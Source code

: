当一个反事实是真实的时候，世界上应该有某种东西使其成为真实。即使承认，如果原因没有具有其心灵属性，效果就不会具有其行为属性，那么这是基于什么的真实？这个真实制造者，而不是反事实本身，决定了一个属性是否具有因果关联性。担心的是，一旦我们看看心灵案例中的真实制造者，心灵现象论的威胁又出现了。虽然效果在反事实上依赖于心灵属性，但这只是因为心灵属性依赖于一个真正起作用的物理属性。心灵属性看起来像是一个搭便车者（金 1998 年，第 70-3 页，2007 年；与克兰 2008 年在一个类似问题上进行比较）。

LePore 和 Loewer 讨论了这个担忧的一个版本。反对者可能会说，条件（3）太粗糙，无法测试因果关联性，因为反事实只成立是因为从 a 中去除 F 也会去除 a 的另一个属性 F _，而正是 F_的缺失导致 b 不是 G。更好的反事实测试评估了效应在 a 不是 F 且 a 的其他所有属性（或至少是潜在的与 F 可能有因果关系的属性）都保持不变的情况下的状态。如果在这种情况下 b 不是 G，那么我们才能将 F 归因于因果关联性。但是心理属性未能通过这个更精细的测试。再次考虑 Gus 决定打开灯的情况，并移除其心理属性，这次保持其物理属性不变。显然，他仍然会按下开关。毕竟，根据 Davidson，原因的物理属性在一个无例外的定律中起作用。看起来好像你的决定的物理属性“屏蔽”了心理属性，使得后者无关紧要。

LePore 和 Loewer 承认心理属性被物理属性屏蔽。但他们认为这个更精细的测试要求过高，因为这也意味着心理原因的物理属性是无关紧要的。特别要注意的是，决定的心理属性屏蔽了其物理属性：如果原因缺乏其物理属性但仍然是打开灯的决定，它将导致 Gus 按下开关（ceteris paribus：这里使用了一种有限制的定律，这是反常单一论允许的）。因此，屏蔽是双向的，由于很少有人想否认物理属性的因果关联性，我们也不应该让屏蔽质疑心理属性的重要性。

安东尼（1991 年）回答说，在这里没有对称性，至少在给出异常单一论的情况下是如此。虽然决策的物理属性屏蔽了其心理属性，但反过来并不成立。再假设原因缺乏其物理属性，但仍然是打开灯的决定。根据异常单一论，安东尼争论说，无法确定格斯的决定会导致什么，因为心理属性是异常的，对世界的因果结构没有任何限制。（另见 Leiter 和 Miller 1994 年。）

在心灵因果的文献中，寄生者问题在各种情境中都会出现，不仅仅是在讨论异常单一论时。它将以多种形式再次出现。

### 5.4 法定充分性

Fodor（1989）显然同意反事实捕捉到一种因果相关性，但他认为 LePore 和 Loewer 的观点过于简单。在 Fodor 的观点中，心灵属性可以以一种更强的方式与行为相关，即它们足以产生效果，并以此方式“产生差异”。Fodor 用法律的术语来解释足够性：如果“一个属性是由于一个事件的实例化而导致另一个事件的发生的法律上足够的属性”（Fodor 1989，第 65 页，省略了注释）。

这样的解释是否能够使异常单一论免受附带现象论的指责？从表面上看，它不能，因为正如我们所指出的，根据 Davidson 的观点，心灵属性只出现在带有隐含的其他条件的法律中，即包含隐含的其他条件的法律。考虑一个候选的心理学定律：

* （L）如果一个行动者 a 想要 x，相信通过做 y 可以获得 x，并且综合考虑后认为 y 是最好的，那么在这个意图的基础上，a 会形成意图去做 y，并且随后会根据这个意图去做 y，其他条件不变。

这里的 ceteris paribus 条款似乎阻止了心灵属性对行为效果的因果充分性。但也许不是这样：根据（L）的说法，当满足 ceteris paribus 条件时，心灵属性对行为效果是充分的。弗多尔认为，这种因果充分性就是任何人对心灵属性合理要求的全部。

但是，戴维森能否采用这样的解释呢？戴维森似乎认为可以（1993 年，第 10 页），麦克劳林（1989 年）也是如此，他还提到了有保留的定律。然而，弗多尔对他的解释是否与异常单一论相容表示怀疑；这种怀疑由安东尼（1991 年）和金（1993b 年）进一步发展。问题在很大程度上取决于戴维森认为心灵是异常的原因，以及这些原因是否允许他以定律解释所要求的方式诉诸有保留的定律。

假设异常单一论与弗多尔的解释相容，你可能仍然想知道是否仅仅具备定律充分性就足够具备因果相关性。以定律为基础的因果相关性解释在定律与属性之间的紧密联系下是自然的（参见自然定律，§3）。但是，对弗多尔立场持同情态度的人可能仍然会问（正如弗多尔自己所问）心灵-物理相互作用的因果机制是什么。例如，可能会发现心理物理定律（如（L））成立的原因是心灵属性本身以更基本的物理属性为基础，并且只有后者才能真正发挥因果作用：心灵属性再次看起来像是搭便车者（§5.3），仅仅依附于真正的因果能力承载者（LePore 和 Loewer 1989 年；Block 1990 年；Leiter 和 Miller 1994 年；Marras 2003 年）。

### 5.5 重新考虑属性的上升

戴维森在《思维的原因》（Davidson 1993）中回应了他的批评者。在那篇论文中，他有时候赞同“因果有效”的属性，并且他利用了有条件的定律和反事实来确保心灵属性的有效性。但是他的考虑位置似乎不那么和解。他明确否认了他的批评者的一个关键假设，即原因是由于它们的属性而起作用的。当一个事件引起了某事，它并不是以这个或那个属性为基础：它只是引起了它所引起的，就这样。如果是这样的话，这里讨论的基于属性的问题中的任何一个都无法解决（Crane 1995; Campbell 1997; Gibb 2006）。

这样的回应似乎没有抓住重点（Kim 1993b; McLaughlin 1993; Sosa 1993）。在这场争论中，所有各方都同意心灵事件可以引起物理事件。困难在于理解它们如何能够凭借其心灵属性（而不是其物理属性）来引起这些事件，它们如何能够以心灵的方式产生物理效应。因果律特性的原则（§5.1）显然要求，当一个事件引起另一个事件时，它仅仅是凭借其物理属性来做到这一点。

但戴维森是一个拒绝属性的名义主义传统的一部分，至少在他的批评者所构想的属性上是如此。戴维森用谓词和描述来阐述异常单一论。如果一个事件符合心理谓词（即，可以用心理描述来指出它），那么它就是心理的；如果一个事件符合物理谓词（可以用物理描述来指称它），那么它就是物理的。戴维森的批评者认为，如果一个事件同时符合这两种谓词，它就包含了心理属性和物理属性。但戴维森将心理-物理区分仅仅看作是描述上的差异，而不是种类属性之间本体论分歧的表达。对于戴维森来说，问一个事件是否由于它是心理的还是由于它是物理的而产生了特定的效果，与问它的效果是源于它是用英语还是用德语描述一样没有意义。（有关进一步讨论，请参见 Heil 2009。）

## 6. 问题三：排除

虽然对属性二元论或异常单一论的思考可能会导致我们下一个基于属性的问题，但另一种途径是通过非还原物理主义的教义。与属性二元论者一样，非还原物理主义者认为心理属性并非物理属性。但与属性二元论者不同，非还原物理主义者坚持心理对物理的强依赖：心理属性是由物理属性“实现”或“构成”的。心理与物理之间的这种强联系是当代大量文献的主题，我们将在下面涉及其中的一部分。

• WHAT YOU WILL DO: Report each line in the data that holds the word "Davidson".

• YOUR RESPONSE:
LePore 和 Loewer 讨论了这个担忧的一个版本。反对者可能会说，条件（3）太粗糙，无法测试因果关联性，因为反事实只成立是因为从 a 中去除 F 也会去除 a 的另一个属性 F _，而正是 F_的缺失导致 b 不是 G。更好的反事实测试评估了效应在 a 不是 F 且 a 的其他所有属性（或至少是潜在的与 F 可能有因果关系的属性）都保持不变的情况下的状态。如果在这种情况下 b 不是 G，那么我们才能将 F 归因于因果关联性。但是心理属性未能通过这个更精细的测试。再次考虑 Gus 决定打开灯的情况，并移除其心理属性，这次保持其物理属性不变。显然，他仍然会按下开关。毕竟，根据 Davidson，原因的物理属性在一个无例外的定律中起作用。看起来好像你的决定的物理属性“屏蔽”了心理属性，使得后者无关紧要。
这样的解释是否能够使异常单一论免受附带现象论的指责？从表面上看，它不能，因为正如我们所指出的，根据 Davidson 的观点，心灵属性只出现在带有隐含的其他条件的法律中，即包含隐含的其他条件的法律。考虑一个候选的心理学定律：
戴维森在《思维的原因》（Davidson 1993）中回应了他的批评者。在那篇论文中，他有时候赞同“因果有效”的属性，并且他利用了有条件的定律和反事实来确保心灵属性的有效性。但是他的考虑位置似乎不那么和解。他明确否认了他的批评者的一个关键假设，即原因是由于它们的属性而起作用的。当一个事件引起了某事，它并不是以这个或那个属性为基础：它只是引起了它所引起的，就这样。如果是这样的话，这里讨论的基于属性的问题中的任何一个都无法解决（Crane 1995; Campbell 1997; Gibb 2006）。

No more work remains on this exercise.